> [Task objective]: An exact transcription of all the records below is required, without any images.

> [Source information]:
BEGIN

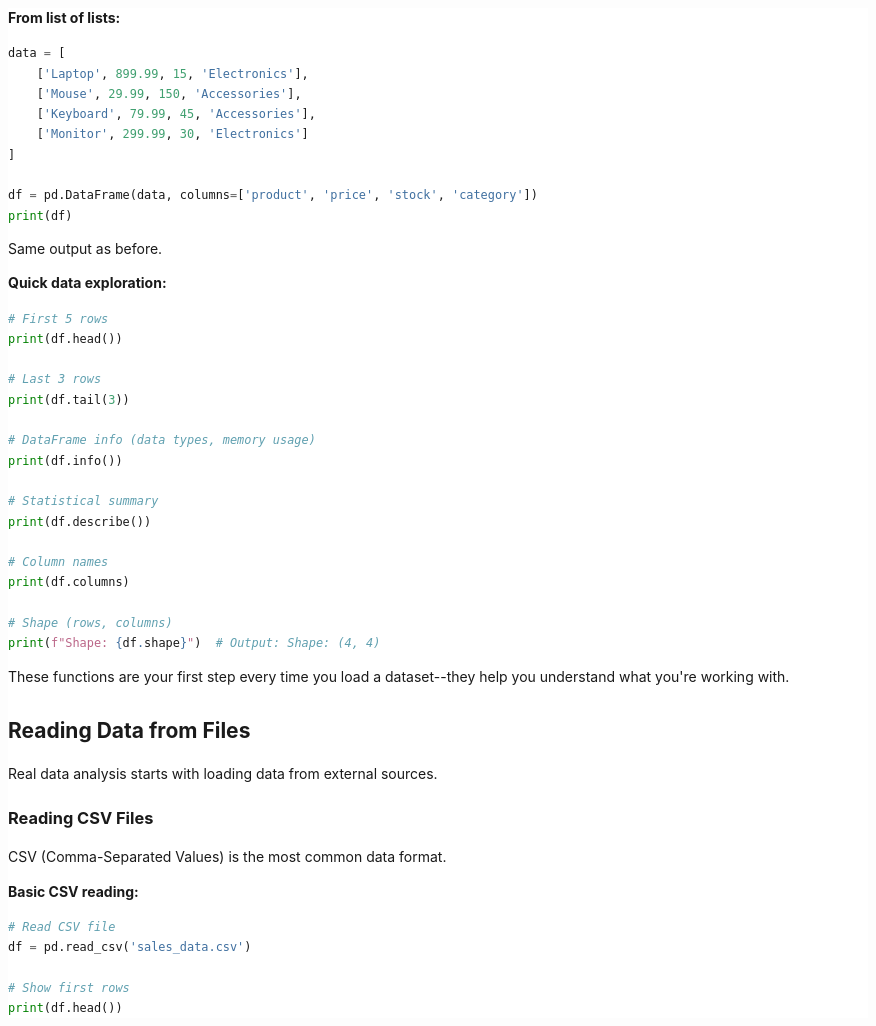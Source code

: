 **From list of lists:**

```python
data = [
    ['Laptop', 899.99, 15, 'Electronics'],
    ['Mouse', 29.99, 150, 'Accessories'],
    ['Keyboard', 79.99, 45, 'Accessories'],
    ['Monitor', 299.99, 30, 'Electronics']
]

df = pd.DataFrame(data, columns=['product', 'price', 'stock', 'category'])
print(df)
```

Same output as before.

**Quick data exploration:**

```python
# First 5 rows
print(df.head())

# Last 3 rows
print(df.tail(3))

# DataFrame info (data types, memory usage)
print(df.info())

# Statistical summary
print(df.describe())

# Column names
print(df.columns)

# Shape (rows, columns)
print(f"Shape: {df.shape}")  # Output: Shape: (4, 4)
```

These functions are your first step every time you load a dataset--they help you understand what you're working with.

## Reading Data from Files

Real data analysis starts with loading data from external sources.

### Reading CSV Files

CSV (Comma-Separated Values) is the most common data format.

**Basic CSV reading:**

```python
# Read CSV file
df = pd.read_csv('sales_data.csv')

# Show first rows
print(df.head())
```
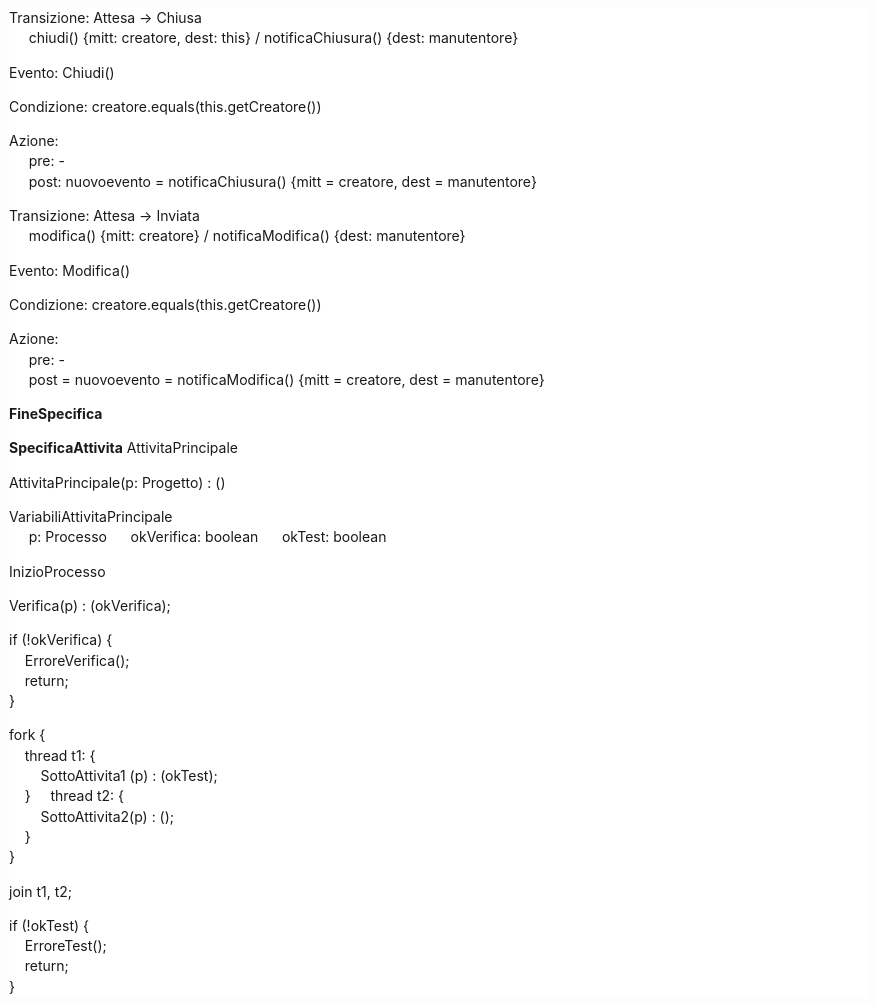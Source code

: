Transizione: Attesa → Chiusa\
&nbsp;&nbsp;&nbsp;&nbsp;     chiudi() {mitt: creatore, dest: this} / notificaChiusura() {dest: manutentore}

Evento: Chiudi()

Condizione: creatore.equals(this.getCreatore())

Azione: \
&nbsp;&nbsp;&nbsp;&nbsp;     pre: -\
&nbsp;&nbsp;&nbsp;&nbsp;     post: nuovoevento = notificaChiusura() {mitt = creatore, dest = manutentore}

Transizione: Attesa → Inviata\
&nbsp;&nbsp;&nbsp;&nbsp;     modifica() {mitt: creatore} / notificaModifica() {dest: manutentore}

Evento: Modifica()

Condizione: creatore.equals(this.getCreatore())

Azione:\
&nbsp;&nbsp;&nbsp;&nbsp;     pre: - \
&nbsp;&nbsp;&nbsp;&nbsp;     post = nuovoevento = notificaModifica() {mitt = creatore, dest = manutentore}

**FineSpecifica**

**SpecificaAttivita** AttivitaPrincipale

AttivitaPrincipale(p: Progetto) : ()

VariabiliAttivitaPrincipale\
&nbsp;&nbsp;&nbsp;&nbsp;    p: Processo
&nbsp;&nbsp;&nbsp;&nbsp;    okVerifica: boolean
&nbsp;&nbsp;&nbsp;&nbsp;    okTest: boolean

InizioProcesso

Verifica(p) : (okVerifica);

if (!okVerifica) {\
&nbsp;&nbsp;&nbsp;&nbsp;ErroreVerifica();\
&nbsp;&nbsp;&nbsp;&nbsp;return;\
}

fork {\
&nbsp;&nbsp;&nbsp;&nbsp;thread t1: {\
&nbsp;&nbsp;&nbsp;&nbsp;&nbsp;&nbsp;&nbsp;&nbsp;SottoAttivita1 (p) : (okTest);\
&nbsp;&nbsp;&nbsp;&nbsp;}
&nbsp;&nbsp;&nbsp;&nbsp;thread t2: {\
&nbsp;&nbsp;&nbsp;&nbsp;&nbsp;&nbsp;&nbsp;&nbsp;SottoAttivita2(p) : ();\
&nbsp;&nbsp;&nbsp;&nbsp;}\
}

join t1, t2;

if (!okTest) {\
&nbsp;&nbsp;&nbsp;&nbsp;ErroreTest();\
&nbsp;&nbsp;&nbsp;&nbsp;return;\
}

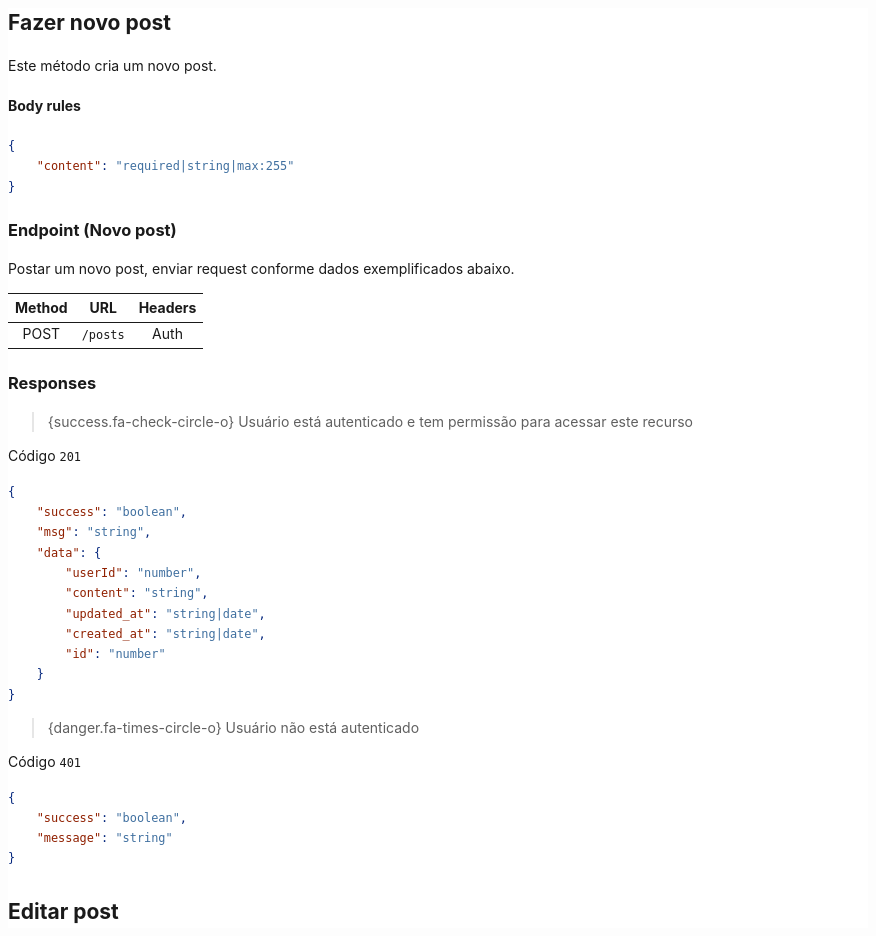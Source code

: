<a name="new-post"></a>

## Fazer novo post

Este método cria um novo post.

#### Body rules

```json
{
    "content": "required|string|max:255"
}
```

### Endpoint (Novo post)

Postar um novo post, enviar request conforme dados exemplificados abaixo.

| Method |   URL    | Headers |
| :----: | :------: | :-----: |
|  POST  | `/posts` |  Auth   |

### Responses

> {success.fa-check-circle-o} Usuário está autenticado e tem permissão para acessar este recurso

Código `201`

```json
{
    "success": "boolean",
    "msg": "string",
    "data": {
        "userId": "number",
        "content": "string",
        "updated_at": "string|date",
        "created_at": "string|date",
        "id": "number"
    }
}
```

> {danger.fa-times-circle-o} Usuário não está autenticado

Código `401`

```json
{
    "success": "boolean",
    "message": "string"
}
```

<a name="edit-post"></a>

## Editar post
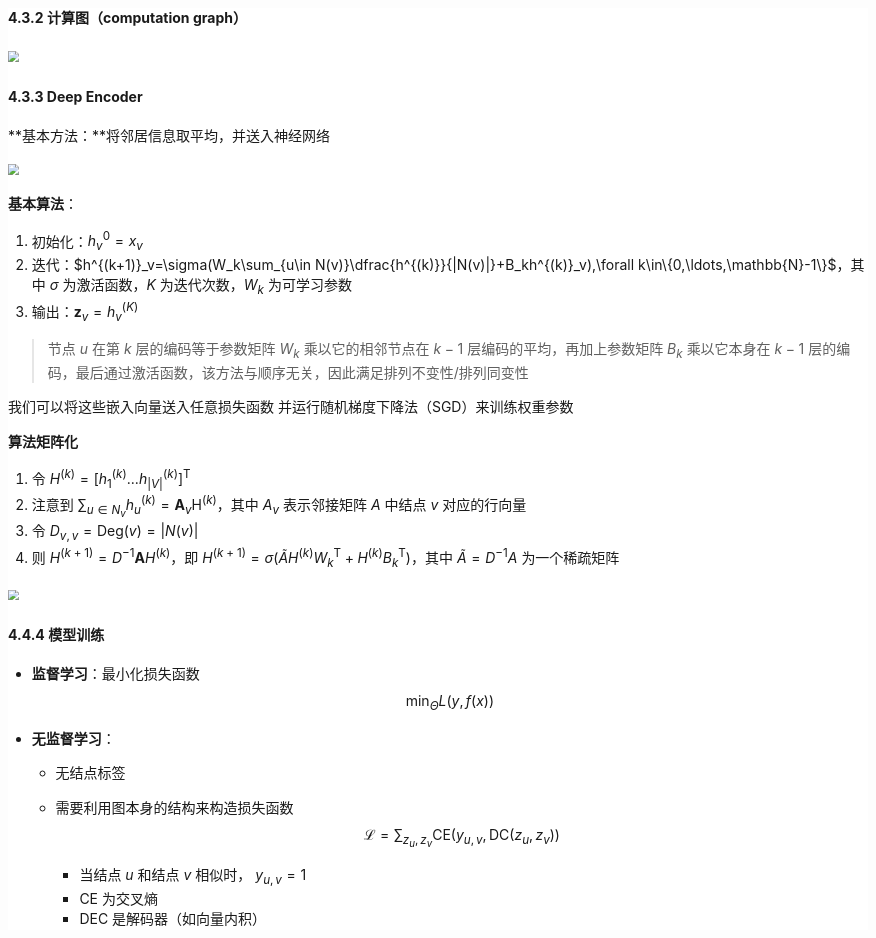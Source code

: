 #### **4.3.2 计算图（computation graph）**

<img src="./pics/computation.png" style="zoom:67%;" />



#### **4.3.3 Deep Encoder**

**基本方法：**将邻居信息取平均，并送入神经网络

<img src="./pics/average.png" style="zoom:67%;" />

**基本算法**：

1. 初始化：$h_{v}^{0}=x_{v}$
2. 迭代：$h^{(k+1)}_v=\sigma(W_k\sum_{u\in N(v)}\dfrac{h^{(k)}}{|N(v)|}+B_kh^{(k)}_v),\forall k\in\{0,\ldots,\mathbb{N}-1\}$，其中 $\sigma$ 为激活函数，$K$ 为迭代次数，$W_k$ 为可学习参数
3. 输出：$\mathbf{z}_v=h_v^{(K)}$

> 节点 $u$ 在第 $k$ 层的编码等于参数矩阵 $W_k$ 乘以它的相邻节点在 $k-1$ 层编码的平均，再加上参数矩阵 $B_k$ 乘以它本身在 $k-1$ 层的编码，最后通过激活函数，该方法与顺序无关，因此满足排列不变性/排列同变性

我们可以将这些嵌入向量送入任意损失函数 并运行随机梯度下降法（SGD）来训练权重参数



**算法矩阵化**

1. 令 $H^{(k)}=[h_{1}^{(k)}...h_{|V|}^{(k)}]^{\text{T}}$
2. 注意到 $\sum_{u\in N_v}h_{u}^{(k)}=\mathbf{A}_{v}\mathop{\text{H}}^{(k)}$，其中 $A_v$ 表示邻接矩阵 $A$ 中结点 $v$ 对应的行向量
3. 令 $D_{v,v}=\text{Deg}(v)=|N(v)|$
4. 则 $H^{(k+1)}=D^{-1}\mathbf{A}H^{(k)}$，即 $H^{(k+1)}=\sigma(\tilde{A}H^{(k)}W_k^{\text{T}}+H^{(k)}B_k^{\text{T}})$，其中 $\tilde{A}=D^{-1}A$ 为一个稀疏矩阵

<img src="./pics/矩阵化.png" style="zoom:67%;" />

#### **4.4.4 模型训练**

* **监督学习**：最小化损失函数
  $$
  \min_{\Theta} L(y, f(x))
  $$

* **无监督学习**：

  * 无结点标签

  * 需要利用图本身的结构来构造损失函数
    $$
    \mathcal{L}=\sum_{z_u,z_v}\mathrm{CE}(y_{u,v},\mathrm{DC}(z_u,z_v))
    $$

    * 当结点 $u$ 和结点 $v$ 相似时， $y_{u, v} = 1$ 
    * $\mathrm{CE}$ 为交叉熵
    * $\mathrm{DEC}$ 是解码器（如向量内积）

END

> [Response area]:
Source code

: **From list of lists:**

```python
data = [
    ['Laptop', 899.99, 15, 'Electronics'],
    ['Mouse', 29.99, 150, 'Accessories'],
    ['Keyboard', 79.99, 45, 'Accessories'],
    ['Monitor', 299.99, 30, 'Electronics']
]

df = pd.DataFrame(data, columns=['product', 'price', 'stock', 'category'])
print(df)
```

Same output as before.

**Quick data exploration:**

```python
# First 5 rows
print(df.head())

# Last 3 rows
print(df.tail(3))

# DataFrame info (data types, memory usage)
print(df.info())

# Statistical summary
print(df.describe())

# Column names
print(df.columns)

# Shape (rows, columns)
print(f"Shape: {df.shape}")  # Output: Shape: (4, 4)
```

These functions are your first step every time you load a dataset--they help you understand what you're working with.

## Reading Data from Files

Real data analysis starts with loading data from external sources.

### Reading CSV Files

CSV (Comma-Separated Values) is the most common data format.

**Basic CSV reading:**

```python
# Read CSV file
df = pd.read_csv('sales_data.csv')

# Show first rows
print(df.head())
```
Source code

:Transizione: Attesa → Chiusa\
&nbsp;&nbsp;&nbsp;&nbsp;     chiudi() {mitt: creatore, dest: this} / notificaChiusura() {dest: manutentore}

Evento: Chiudi()

Condizione: creatore.equals(this.getCreatore())

Azione: \
&nbsp;&nbsp;&nbsp;&nbsp;     pre: -\
&nbsp;&nbsp;&nbsp;&nbsp;     post: nuovoevento = notificaChiusura() {mitt = creatore, dest = manutentore}

Transizione: Attesa → Inviata\
&nbsp;&nbsp;&nbsp;&nbsp;     modifica() {mitt: creatore} / notificaModifica() {dest: manutentore}

Evento: Modifica()

Condizione: creatore.equals(this.getCreatore())

Azione:\
&nbsp;&nbsp;&nbsp;&nbsp;     pre: - \
&nbsp;&nbsp;&nbsp;&nbsp;     post = nuovoevento = notificaModifica() {mitt = creatore, dest = manutentore}

**FineSpecifica**

**SpecificaAttivita** AttivitaPrincipale

AttivitaPrincipale(p: Progetto) : ()

VariabiliAttivitaPrincipale\
&nbsp;&nbsp;&nbsp;&nbsp;    p: Processo
&nbsp;&nbsp;&nbsp;&nbsp;    okVerifica: boolean
&nbsp;&nbsp;&nbsp;&nbsp;    okTest: boolean

InizioProcesso

Verifica(p) : (okVerifica);

if (!okVerifica) {\
&nbsp;&nbsp;&nbsp;&nbsp;ErroreVerifica();\
&nbsp;&nbsp;&nbsp;&nbsp;return;\
}

fork {\
&nbsp;&nbsp;&nbsp;&nbsp;thread t1: {\
&nbsp;&nbsp;&nbsp;&nbsp;&nbsp;&nbsp;&nbsp;&nbsp;SottoAttivita1 (p) : (okTest);\
&nbsp;&nbsp;&nbsp;&nbsp;}
&nbsp;&nbsp;&nbsp;&nbsp;thread t2: {\
&nbsp;&nbsp;&nbsp;&nbsp;&nbsp;&nbsp;&nbsp;&nbsp;SottoAttivita2(p) : ();\
&nbsp;&nbsp;&nbsp;&nbsp;}\
}

join t1, t2;

if (!okTest) {\
&nbsp;&nbsp;&nbsp;&nbsp;ErroreTest();\
&nbsp;&nbsp;&nbsp;&nbsp;return;\
}

Source code

:<a name="new-post"></a>

## Fazer novo post

Este método cria um novo post.

#### Body rules

```json
{
    "content": "required|string|max:255"
}
```

### Endpoint (Novo post)

Postar um novo post, enviar request conforme dados exemplificados abaixo.

| Method |   URL    | Headers |
| :----: | :------: | :-----: |
|  POST  | `/posts` |  Auth   |

### Responses

> {success.fa-check-circle-o} Usuário está autenticado e tem permissão para acessar este recurso

Código `201`

```json
{
    "success": "boolean",
    "msg": "string",
    "data": {
        "userId": "number",
        "content": "string",
        "updated_at": "string|date",
        "created_at": "string|date",
        "id": "number"
    }
}
```

> {danger.fa-times-circle-o} Usuário não está autenticado

Código `401`

```json
{
    "success": "boolean",
    "message": "string"
}
```

<a name="edit-post"></a>

## Editar post
Source code

: #### **4.3.2 计算图（computation graph）**

<img src="./pics/computation.png" style="zoom:67%;" />



#### **4.3.3 Deep Encoder**

**基本方法：**将邻居信息取平均，并送入神经网络

<img src="./pics/average.png" style="zoom:67%;" />

**基本算法**：

1. 初始化：$h_{v}^{0}=x_{v}$
2. 迭代：$h^{(k+1)}_v=\sigma(W_k\sum_{u\in N(v)}\dfrac{h^{(k)}}{|N(v)|}+B_kh^{(k)}_v),\forall k\in\{0,\ldots,\mathbb{N}-1\}$，其中 $\sigma$ 为激活函数，$K$ 为迭代次数，$W_k$ 为可学习参数
3. 输出：$\mathbf{z}_v=h_v^{(K)}$

> 节点 $u$ 在第 $k$ 层的编码等于参数矩阵 $W_k$ 乘以它的相邻节点在 $k-1$ 层编码的平均，再加上参数矩阵 $B_k$ 乘以它本身在 $k-1$ 层的编码，最后通过激活函数，该方法与顺序无关，因此满足排列不变性/排列同变性

我们可以将这些嵌入向量送入任意损失函数 并运行随机梯度下降法（SGD）来训练权重参数



**算法矩阵化**

1. 令 $H^{(k)}=[h_{1}^{(k)}...h_{|V|}^{(k)}]^{\text{T}}$
2. 注意到 $\sum_{u\in N_v}h_{u}^{(k)}=\mathbf{A}_{v}\mathop{\text{H}}^{(k)}$，其中 $A_v$ 表示邻接矩阵 $A$ 中结点 $v$ 对应的行向量
3. 令 $D_{v,v}=\text{Deg}(v)=|N(v)|$
4. 则 $H^{(k+1)}=D^{-1}\mathbf{A}H^{(k)}$，即 $H^{(k+1)}=\sigma(\tilde{A}H^{(k)}W_k^{\text{T}}+H^{(k)}B_k^{\text{T}})$，其中 $\tilde{A}=D^{-1}A$ 为一个稀疏矩阵

<img src="./pics/矩阵化.png" style="zoom:67%;" />

#### **4.4.4 模型训练**

* **监督学习**：最小化损失函数
  $$
  \min_{\Theta} L(y, f(x))
  $$

* **无监督学习**：

  * 无结点标签

  * 需要利用图本身的结构来构造损失函数
    $$
    \mathcal{L}=\sum_{z_u,z_v}\mathrm{CE}(y_{u,v},\mathrm{DC}(z_u,z_v))
    $$

    * 当结点 $u$ 和结点 $v$ 相似时， $y_{u, v} = 1$ 
    * $\mathrm{CE}$ 为交叉熵
    * $\mathrm{DEC}$ 是解码器（如向量内积）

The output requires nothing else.